I get my dressing direct from the manufacturer.

Sedgwicks are one of the best leather manufacturers and they have their own dressing which is really good.

This is directly from sedgwicks

Original Leathercare

J & E Sedgwick & Co. Ltd take huge pride in the quality of leather it prepares for use in the Equestrian market. The company has rigorous procedures in place to ensure that leather is prepared to the highest standards - including an incresed focus on after sales care.

Part of this service includes being on hand to assess any leather damage, particularly if a piece of leather has broken or shows a marked change from its original state during use. In recent years there has been an increase in the number of cases that have warranted investigation.

The majority of instances of damaged leather can be linked to misuse or the incorrect care of the leather equipment, with the users allowing leather to become desiccated and brittle either from drying wet leather near a heat source, or by not cleaning or moisturing it sufficiently. An equal number of users actually over oil the leather. These common mistakes result in a radical change in the fibrous structure of the leather, weakening and distorting its substance.

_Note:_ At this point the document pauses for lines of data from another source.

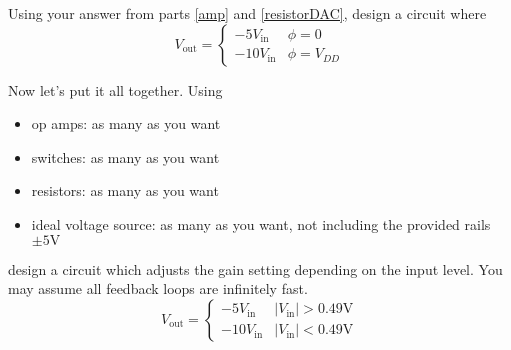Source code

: \begin{enumerate}
\qitem\label{vga}{
	Using your answer from parts \ref{amp} and \ref{resistorDAC}, design a circuit where
	$$V_\text{out} = \begin{cases}
						-5V_\text{in} & \phi = 0\\
						-10V_\text{in} & \phi = V_{DD}
					\end{cases}$$
}

\qitem\label{agc}{
	Now let's put it all together. Using
	\begin{itemize}
		\item op amps: as many as you want
		\item switches: as many as you want
		\item resistors: as many as you want
		\item ideal voltage source: as many as you want, not including the provided rails $\pm 5\si{\volt}$
	\end{itemize}
	design a circuit which adjusts the gain setting depending on the input level. You may assume all feedback loops are infinitely fast.
	$$V_\text{out} = \begin{cases}
						-5V_\text{in} & |V_\text{in}| > 0.49\si{\volt}\\
						-10V_\text{in} & |V_\text{in}| < 0.49\si{\volt}
					\end{cases}$$
}
\end{enumerate}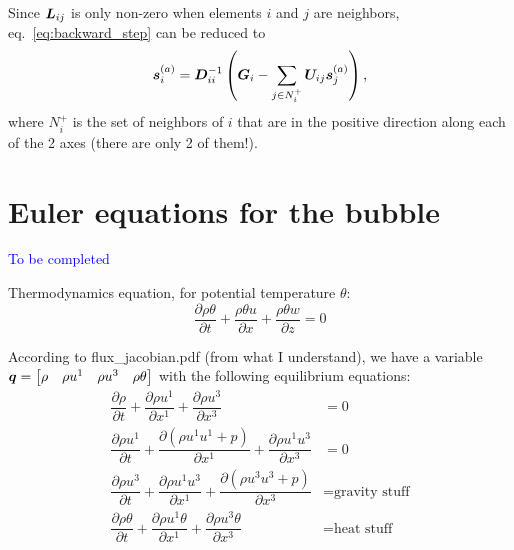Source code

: \documentclass{article}
\newcommand{\todo}[1]{\textcolor{blue}{#1}}
\begin{document}
Since $\bm{L}_{ij}$ is only non-zero when elements $i$ and $j$ are neighbors,
eq.~\ref{eq:backward_step} can be reduced to
\begin{equation}
    \bm{s}^{(a)}_i = \bm{D}_{ii}^{-1} \left(
        \bm{G}_i - \sum_{j\in N_i^+} \bm{U}_{ij} \bm{s}^{(a)}_j \right)
    \text{,}
\end{equation}
where $N_i^+$ is the set of neighbors of $i$ that are in the positive direction along each of the 2 axes (there are only 2 of them!).

\appendix

\section{Euler equations for the bubble}

\todo{To be completed}

Thermodynamics equation, for potential temperature $\theta$:
\begin{equation}
    \dfrac{ \partial \rho \theta}{\partial t } + \dfrac{ \rho \theta u }{\partial x } +  \dfrac{ \rho \theta w }{\partial z } = 0
\end{equation}


According to flux\_jacobian.pdf (from what I understand), we have a variable
$\bm{q} = \left[\begin{matrix}
    \rho & \rho u^1 & \rho u^3 & \rho \theta
\end{matrix}\right]$
with the following equilibrium equations:
\begin{align}
    \dfrac{\partial \rho}{\partial t} + \dfrac{\partial \rho u^1}{\partial x^1} +
        \dfrac{\partial \rho u^3}{\partial x^3} &= 0 \\
    \dfrac{\partial \rho u^1}{\partial t} + \dfrac{\partial(\rho u^1u^1 + p)}{\partial x^1}
        + \dfrac{\partial \rho u^1u^3}{\partial x^3} &= 0 \\
    \dfrac{\partial \rho u^3}{\partial t} + \dfrac{\partial\rho u^1u^3}{\partial x^1}
        + \dfrac{\partial (\rho u^3u^3 + p)}{\partial x^3} &= \text{gravity stuff} \\
    \dfrac{\partial \rho \theta}{\partial t} +
        \dfrac{\partial \rho u^1 \theta}{\partial x^1} +
        \dfrac{\partial \rho u^3 \theta}{\partial x^3} &= \text{heat stuff}
\end{align}
\end{document}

In many cases the causes of damage in the leather have not been so obvious leading to Sedgwick's analysing the Neatsfoot, Saddle soap and leather dressing that can be found on the shelves of any tack shop or tack room. Sedgwick's discovered that many of these products had been re-formulated to suit modern manufacturing processes and consumer tastes. Therefore some of these products on sale today do not represent what was used in the past.

Consequently, Sedgwick's have developed and launched on the market, leather dressing that contains only these natural ingredients, including tallow, oils and beeswax. With Sedgwick's secret mix of leather dressing every day care for the leather could not be simpler.

A quick wipe over the tack with a damp sponge or cloth, leave to dry naturally and then apply the leather dressing sparingly to both the grain and flesh side of the leather. When dry, usually after two hours, buff the leather with a soft brushor cloth.